**WORK INSTRUCTION:**
If a line in the data holds the string "very", list it.

Collection entries:
* * * * *
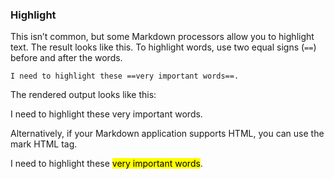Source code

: ### Highlight

This isn’t common, but some Markdown processors allow you to highlight text. The result looks like this. To highlight words, use two equal signs (`==`) before and after the words.

```
I need to highlight these ==very important words==.
```

The rendered output looks like this:

I need to highlight these very important words.

Alternatively, if your Markdown application supports HTML, you can use the mark HTML tag.

I need to highlight these <mark>very important words</mark>.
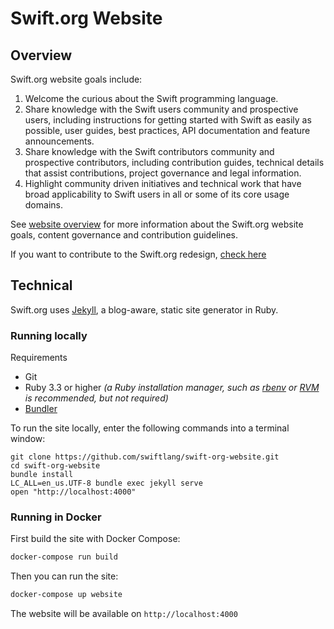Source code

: # Swift.org Website

## Overview

Swift.org website goals include:

1. Welcome the curious about the Swift programming language.
2. Share knowledge with the Swift users community and prospective users, including instructions for getting started with Swift as easily as possible, user guides, best practices, API documentation and feature announcements.
3. Share knowledge with the Swift contributors community and prospective contributors, including contribution guides, technical details that assist contributions, project governance and legal information.
4. Highlight community driven initiatives and technical work that have broad applicability to Swift users in all or some of its core usage domains.

See [website overview](/website) for more information about the Swift.org website goals, content governance and contribution guidelines.

If you want to contribute to the Swift.org redesign, [check here](https://hackmd.io/3Jzov14DT5iLMbBqpG2AVQ)

## Technical

Swift.org uses [Jekyll](https://jekyllrb.com), a blog-aware, static site generator in Ruby.

### Running locally

Requirements
- Git
- Ruby 3.3 or higher
  _(a Ruby installation manager, such as
  [rbenv](https://github.com/sstephenson/rbenv) or
  [RVM](https://rvm.io) is recommended, but not required)_
- [Bundler](https://bundler.io/)

To run the site locally, enter the following commands into a terminal window:

```shell
git clone https://github.com/swiftlang/swift-org-website.git
cd swift-org-website
bundle install
LC_ALL=en_us.UTF-8 bundle exec jekyll serve
open "http://localhost:4000"
```

### Running in Docker

First build the site with Docker Compose:

```bash
docker-compose run build
```

Then you can run the site:

```bash
docker-compose up website
```

The website will be available on `http://localhost:4000`
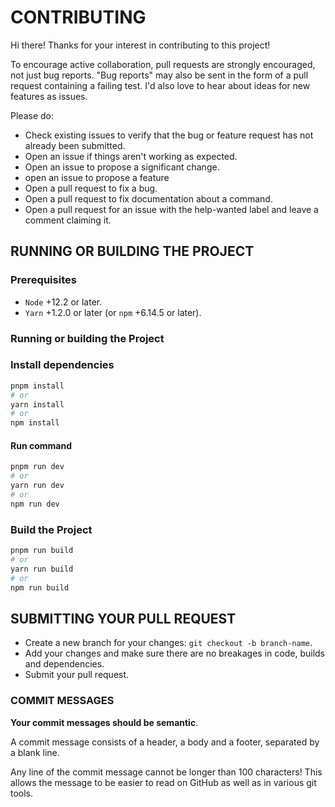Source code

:# CONTRIBUTING

Hi there! Thanks for your interest in contributing to this project!

To encourage active collaboration, pull requests are strongly encouraged, not just bug reports. "Bug reports" may also be sent in the form of a pull request containing a failing test. I'd also love to hear about ideas for new features as issues.

Please do:

- Check existing issues to verify that the bug or feature request has not already been submitted.
- Open an issue if things aren't working as expected.
- Open an issue to propose a significant change.
- open an issue to propose a feature
- Open a pull request to fix a bug.
- Open a pull request to fix documentation about a command.
- Open a pull request for an issue with the help-wanted label and leave a comment claiming it.

## RUNNING OR BUILDING THE PROJECT

### Prerequisites

- `Node` +12.2 or later.
- `Yarn` +1.2.0 or later (or `npm` +6.14.5 or later).

### Running or building the Project

### Install dependencies

```bash
pnpm install
# or
yarn install
# or
npm install
```

#### Run command

```bash
pnpm run dev
# or
yarn run dev
# or
npm run dev
```

### Build the Project

```bash
pnpm run build
# or
yarn run build
# or
npm run build
```

## SUBMITTING YOUR PULL REQUEST

- Create a new branch for your changes: `git checkout -b branch-name`.
- Add your changes and make sure there are no breakages in code, builds and dependencies.
- Submit your pull request.

### COMMIT MESSAGES

**Your commit messages should be semantic**.

A commit message consists of a header, a body and a footer, separated by a blank line.

Any line of the commit message cannot be longer than 100 characters! This allows the message to be easier to read on GitHub as well as in various git tools.
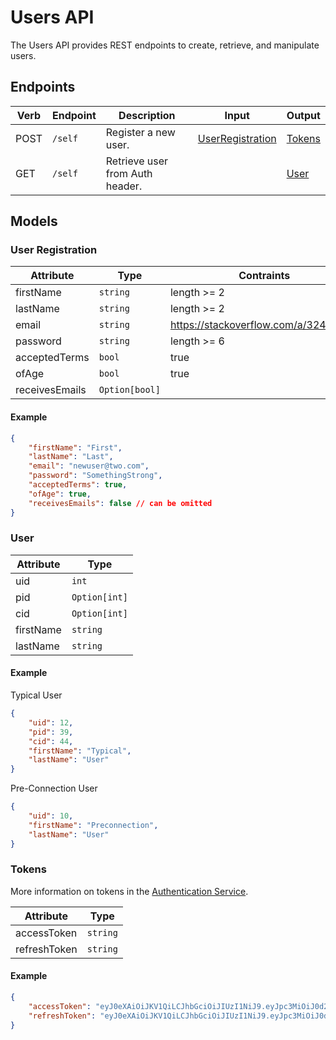 # Users API
The Users API provides REST endpoints to create, retrieve, and manipulate users.
## Endpoints
| Verb | Endpoint | Description                     | Input                                  | Output            |
|------|----------|---------------------------------|----------------------------------------|-------------------|
| POST | `/self`  | Register a new user.            | [UserRegistration](#User-Registration) | [Tokens](#Tokens) |
| GET  | `/self`  | Retrieve user from Auth header. |                                        | [User](#User)     |

## Models
### User Registration
| Attribute      | Type           | Contraints                           |
|----------------|----------------|--------------------------------------|
| firstName      | `string`       | length >= 2                          |
| lastName       | `string`       | length >= 2                          |
| email          | `string`       | https://stackoverflow.com/a/32445372 |
| password       | `string`       | length >= 6                          |
| acceptedTerms  | `bool`         | true                              |
| ofAge          | `bool`         | true                              |
| receivesEmails | `Option[bool]` |                                      |

#### Example
```json
{
	"firstName": "First",
	"lastName": "Last",
	"email": "newuser@two.com",
	"password": "SomethingStrong",
	"acceptedTerms": true,
	"ofAge": true,
	"receivesEmails": false // can be omitted
}
```

### User
| Attribute | Type          |
|-----------|---------------|
| uid       | `int`         |
| pid       | `Option[int]` |
| cid       | `Option[int]` |
| firstName | `string`      |
| lastName  | `string`      |

#### Example
Typical User
```json
{
	"uid": 12,
	"pid": 39,
	"cid": 44,
	"firstName": "Typical",
	"lastName": "User"
}
```

Pre-Connection User
```json
{
	"uid": 10,
	"firstName": "Preconnection",
	"lastName": "User"
}
```

### Tokens
More information on tokens in the [Authentication Service](https://github.com/two-app/authentication-service).

| Attribute    | Type     |
|--------------|----------|
| accessToken  | `string` |
| refreshToken | `string` |

#### Example
```json
{
    "accessToken": "eyJ0eXAiOiJKV1QiLCJhbGciOiJIUzI1NiJ9.eyJpc3MiOiJ0d28iLCJ1aWQiOiA0NywgImNvbm5lY3RDb2RlIjogInFyZEE3VyIsICJyb2xlIjogIkNPTk5FQ1QifQ.oklLsOLA63KPnJbtqzYGLJCDCDNrfspcavBlQ7Dgvbg",
    "refreshToken": "eyJ0eXAiOiJKV1QiLCJhbGciOiJIUzI1NiJ9.eyJpc3MiOiJ0d28iLCJ1aWQiOiA0NywgInJvbGUiOiAiUkVGUkVTSCJ9.vTA_wMzwxhxHskJEWRkR3azeKFvf3S5TUG_YaC2QYFY"
}
```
* * * * *
**ANSWER BELOW:**
I need to highlight these ==very important words==.
I need to highlight these very important words.
I need to highlight these <mark>very important words</mark>.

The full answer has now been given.